WHAT YOU HAVE TO DO
For the entries below, report the number of lines containing "example", without any other content.

Plain-text document sources:
---
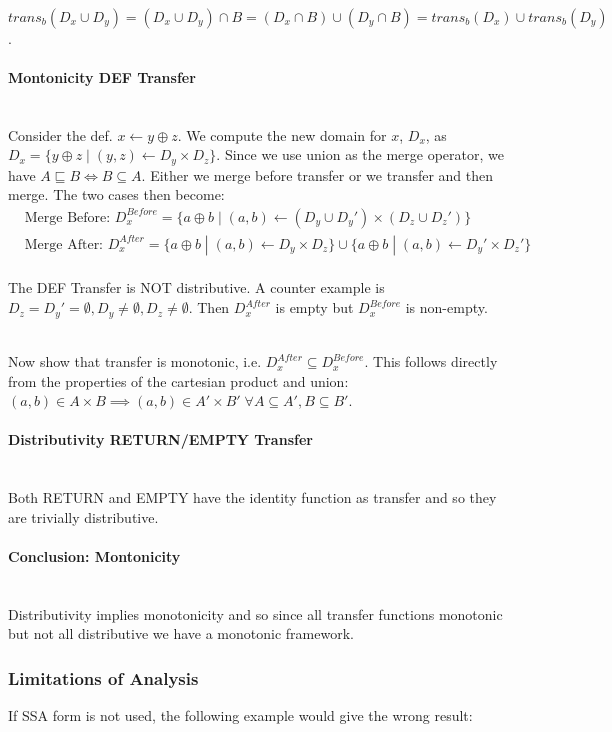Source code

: \documentclass[a4paper]{article}
\newcommand{\NL}[0]{ \hfill\\\noindent }
\begin{document}
\NL
$trans_b(D_x \cup D_y) = (D_x \cup D_y) \cap B = (D_x \cap B) \cup (D_y \cap B) = trans_b(D_x) \cup trans_b(D_y)$.

\paragraph{Montonicity DEF Transfer}\NL
Consider the def. $x \leftarrow y \oplus z$. We compute the new domain for $x$, $D_x$, as $D_x = \{ y \oplus z \;|\; (y,z) \leftarrow D_y \times D_z\}$. Since we use union as the merge operator, we have $A \sqsubseteq B \iff B \subseteq A$. Either we merge before transfer or we transfer and then merge. The two cases then become:
\begin{align*}
&\text{Merge Before: } D_x^{Before} = \{a \oplus b \; | \; (a, b) \leftarrow (D_y \cup D_y') \times (D_z \cup D_z') \} \\
&\text{Merge After: } D_x^{After} = \{a \oplus b \; | \; (a, b) \leftarrow D_y \times D_z \} \cup \{a \oplus b \; | \; (a, b) \leftarrow D_y' \times D_z' \}
\end{align*}
\NL
The DEF Transfer is NOT distributive. A counter example is $D_z = D_y' = \emptyset, D_y\neq \emptyset, D_z \neq \emptyset$. Then $D_x^{After}$ is empty but $D_x^{Before}$ is non-empty. 

\NL
Now show that transfer is monotonic, i.e. $D_x^{After} \subseteq D_x^{Before}$. This follows directly from the properties of the cartesian product and union: $(a,b) \in A \times B \implies (a,b) \in A' \times B' \;\forall A \subseteq A', B \subseteq B'$.

\paragraph{Distributivity RETURN/EMPTY Transfer}\NL
Both RETURN and EMPTY have the identity function as transfer and so they are trivially distributive.

\paragraph{Conclusion: Montonicity}\NL
Distributivity implies monotonicity and so since all transfer functions monotonic but not all distributive we have a monotonic framework. 

\subsubsection{Limitations of Analysis}
If SSA form is not used, the following example would give the wrong result:
\end{document}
---
THE ANSWER
2